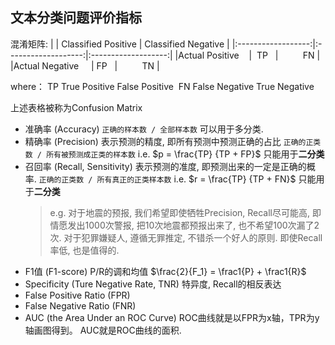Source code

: ## 文本分类问题评价指标
混淆矩阵:
|                    | Classified Positive | Classified Negative |
|:------------------:|:-------------------:|:-------------------:|
|Actual Positive     |          TP         |          FN         |
|Actual Negative     |          FP         |          TN         |

where： 
 TP True Positive
 False Positive
 FN False Negative
 True Negative 

上述表格被称为Confusion Matrix

- 准确率 (Accuracy)
  `正确的样本数 / 全部样本数`
  可以用于多分类.
- 精确率 (Precision)
  表示预测的精度, 即所有预测中预测正确的占比
  `正确的正类数 / 所有被预测成正类的样本数` i.e. $p = \frac{TP} {TP + FP}$
  只能用于**二分类**
- 召回率 (Recall, Sensitivity)
  表示预测的准度, 即预测出来的一定是正确的概率.
  `正确的正类数 / 所有真正的正类样本数` i.e. $r = \frac{TP} {TP + FN}$
  只能用于**二分类**
  > e.g.
  对于地震的预报, 我们希望即使牺牲Precision, Recall尽可能高, 即情愿发出1000次警报, 把10次地震都预报出来了, 也不希望100次漏了2次.
  对于犯罪嫌疑人, 遵循无罪推定, 不错杀一个好人的原则. 即使Recall率低, 也是值得的.
- F1值 (F1-score)
  P/R的调和均值
  $\frac{2}{F_1} = \frac1{P} + \frac1{R}$
- Specificity (Ture Negative Rate, TNR)
  特异度, Recall的相反表达
- False Positive Ratio (FPR)
- False Negative Ratio (FNR)
- AUC (the Area Under an ROC Curve) 
  ROC曲线就是以FPR为x轴，TPR为y轴画图得到。
  AUC就是ROC曲线的面积.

## What to do
Repeat only the lines running from the line that contains "True Negative" through the last line above, inclusive.

## Reply
 True Negative 

上述表格被称为Confusion Matrix

- 准确率 (Accuracy)
  `正确的样本数 / 全部样本数`
  可以用于多分类.
- 精确率 (Precision)
  表示预测的精度, 即所有预测中预测正确的占比
  `正确的正类数 / 所有被预测成正类的样本数` i.e. $p = \frac{TP} {TP + FP}$
  只能用于**二分类**
- 召回率 (Recall, Sensitivity)
  表示预测的准度, 即预测出来的一定是正确的概率.
  `正确的正类数 / 所有真正的正类样本数` i.e. $r = \frac{TP} {TP + FN}$
  只能用于**二分类**
  > e.g.
  对于地震的预报, 我们希望即使牺牲Precision, Recall尽可能高, 即情愿发出1000次警报, 把10次地震都预报出来了, 也不希望100次漏了2次.
  对于犯罪嫌疑人, 遵循无罪推定, 不错杀一个好人的原则. 即使Recall率低, 也是值得的.
- F1值 (F1-score)
  P/R的调和均值
  $\frac{2}{F_1} = \frac1{P} + \frac1{R}$
- Specificity (Ture Negative Rate, TNR)
  特异度, Recall的相反表达
- False Positive Ratio (FPR)
- False Negative Ratio (FNR)
- AUC (the Area Under an ROC Curve) 
  ROC曲线就是以FPR为x轴，TPR为y轴画图得到。
  AUC就是ROC曲线的面积.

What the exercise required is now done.